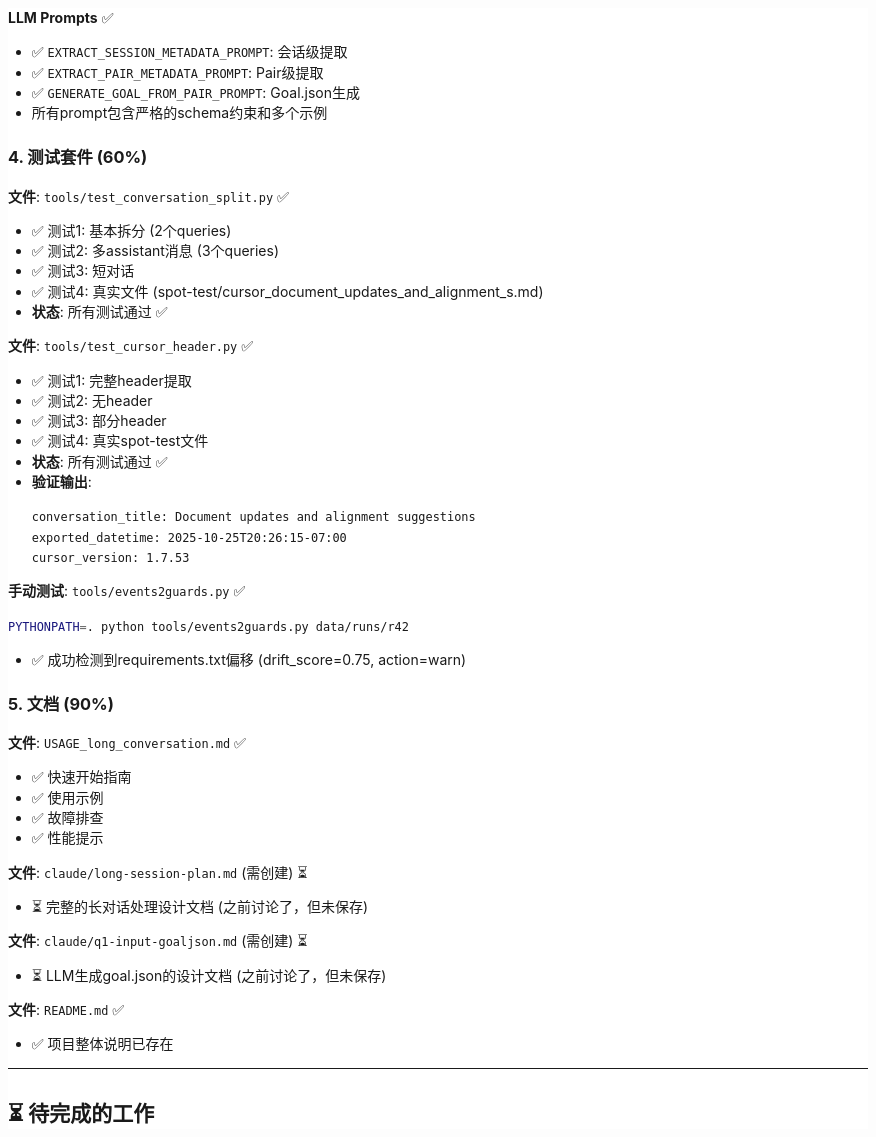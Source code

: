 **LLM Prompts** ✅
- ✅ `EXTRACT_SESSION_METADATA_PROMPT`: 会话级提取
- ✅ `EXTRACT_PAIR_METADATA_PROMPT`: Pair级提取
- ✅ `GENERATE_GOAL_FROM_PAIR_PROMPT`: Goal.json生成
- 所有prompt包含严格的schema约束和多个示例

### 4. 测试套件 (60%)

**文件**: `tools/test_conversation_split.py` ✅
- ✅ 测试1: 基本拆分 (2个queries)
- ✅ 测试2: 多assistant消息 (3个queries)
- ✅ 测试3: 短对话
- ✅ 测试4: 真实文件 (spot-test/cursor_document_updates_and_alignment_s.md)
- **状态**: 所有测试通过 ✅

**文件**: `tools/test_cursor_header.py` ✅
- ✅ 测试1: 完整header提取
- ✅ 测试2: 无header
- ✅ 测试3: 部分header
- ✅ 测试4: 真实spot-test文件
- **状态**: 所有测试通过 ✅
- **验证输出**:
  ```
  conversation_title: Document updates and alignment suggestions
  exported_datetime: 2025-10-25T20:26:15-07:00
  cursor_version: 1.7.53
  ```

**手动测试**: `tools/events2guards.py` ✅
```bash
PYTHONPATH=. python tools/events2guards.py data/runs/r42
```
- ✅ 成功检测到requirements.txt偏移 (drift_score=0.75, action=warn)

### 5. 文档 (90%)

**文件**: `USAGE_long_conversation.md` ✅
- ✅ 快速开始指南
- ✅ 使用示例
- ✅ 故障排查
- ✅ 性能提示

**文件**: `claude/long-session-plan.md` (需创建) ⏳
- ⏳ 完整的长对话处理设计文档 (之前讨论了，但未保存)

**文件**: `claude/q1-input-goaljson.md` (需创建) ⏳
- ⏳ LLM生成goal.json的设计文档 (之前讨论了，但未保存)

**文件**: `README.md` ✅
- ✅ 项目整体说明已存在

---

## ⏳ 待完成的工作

────

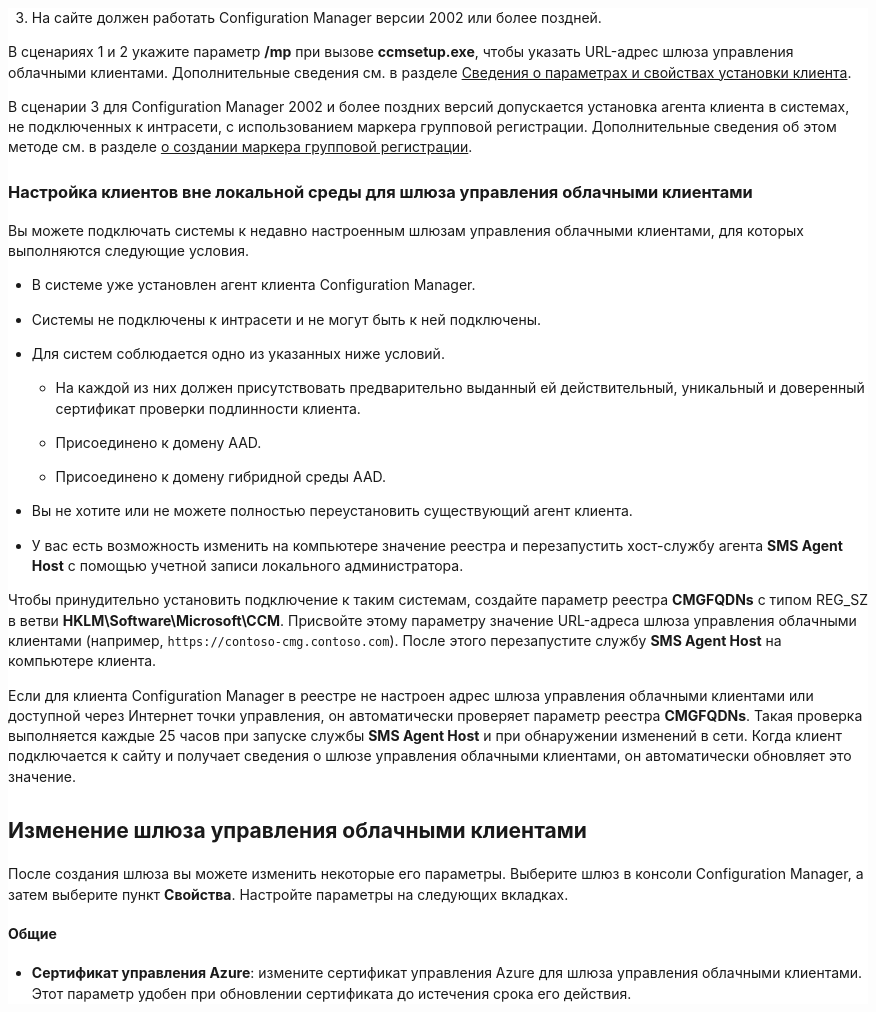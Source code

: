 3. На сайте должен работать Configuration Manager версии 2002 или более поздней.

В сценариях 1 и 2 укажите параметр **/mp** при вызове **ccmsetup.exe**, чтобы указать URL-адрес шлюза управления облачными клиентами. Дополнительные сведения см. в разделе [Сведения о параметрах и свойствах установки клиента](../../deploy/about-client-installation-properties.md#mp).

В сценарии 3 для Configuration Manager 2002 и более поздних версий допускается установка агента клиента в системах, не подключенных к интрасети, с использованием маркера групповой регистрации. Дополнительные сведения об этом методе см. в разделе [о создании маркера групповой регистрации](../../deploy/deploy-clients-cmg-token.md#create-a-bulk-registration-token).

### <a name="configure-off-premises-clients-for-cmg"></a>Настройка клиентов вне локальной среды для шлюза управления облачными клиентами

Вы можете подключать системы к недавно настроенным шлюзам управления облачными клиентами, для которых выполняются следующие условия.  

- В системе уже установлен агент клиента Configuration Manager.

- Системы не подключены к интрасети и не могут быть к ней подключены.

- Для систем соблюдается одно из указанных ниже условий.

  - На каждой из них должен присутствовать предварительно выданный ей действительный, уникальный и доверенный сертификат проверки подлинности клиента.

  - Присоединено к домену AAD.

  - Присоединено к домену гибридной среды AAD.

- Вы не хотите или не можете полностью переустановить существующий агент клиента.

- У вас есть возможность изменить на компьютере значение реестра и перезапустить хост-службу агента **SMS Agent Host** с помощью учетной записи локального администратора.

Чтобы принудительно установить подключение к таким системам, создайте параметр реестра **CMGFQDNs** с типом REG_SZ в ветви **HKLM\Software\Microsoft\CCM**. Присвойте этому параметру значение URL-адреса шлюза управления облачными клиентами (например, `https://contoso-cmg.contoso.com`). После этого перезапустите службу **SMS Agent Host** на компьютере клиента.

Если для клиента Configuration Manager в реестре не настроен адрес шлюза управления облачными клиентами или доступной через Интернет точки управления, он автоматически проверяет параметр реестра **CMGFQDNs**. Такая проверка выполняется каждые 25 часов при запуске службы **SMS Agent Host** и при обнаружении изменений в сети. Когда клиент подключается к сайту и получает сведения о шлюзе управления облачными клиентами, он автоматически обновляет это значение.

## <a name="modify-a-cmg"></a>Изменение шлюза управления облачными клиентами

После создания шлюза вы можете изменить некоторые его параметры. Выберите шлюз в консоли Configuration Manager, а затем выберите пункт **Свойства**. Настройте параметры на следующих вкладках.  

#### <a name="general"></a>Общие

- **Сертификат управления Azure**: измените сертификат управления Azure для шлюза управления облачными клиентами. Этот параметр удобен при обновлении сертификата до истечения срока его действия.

────

In the listing above, locate the line containing "- ✅ 成功检测到requirements.txt偏移" and the line containing "## ⏳ 待完成的工作". Transcribe those two lines and everything between them, exactly as written.

- ✅ 成功检测到requirements.txt偏移 (drift_score=0.75, action=warn)

### 5. 文档 (90%)

**文件**: `USAGE_long_conversation.md` ✅
- ✅ 快速开始指南
- ✅ 使用示例
- ✅ 故障排查
- ✅ 性能提示

**文件**: `claude/long-session-plan.md` (需创建) ⏳
- ⏳ 完整的长对话处理设计文档 (之前讨论了，但未保存)

**文件**: `claude/q1-input-goaljson.md` (需创建) ⏳
- ⏳ LLM生成goal.json的设计文档 (之前讨论了，但未保存)

**文件**: `README.md` ✅
- ✅ 项目整体说明已存在

---

## ⏳ 待完成的工作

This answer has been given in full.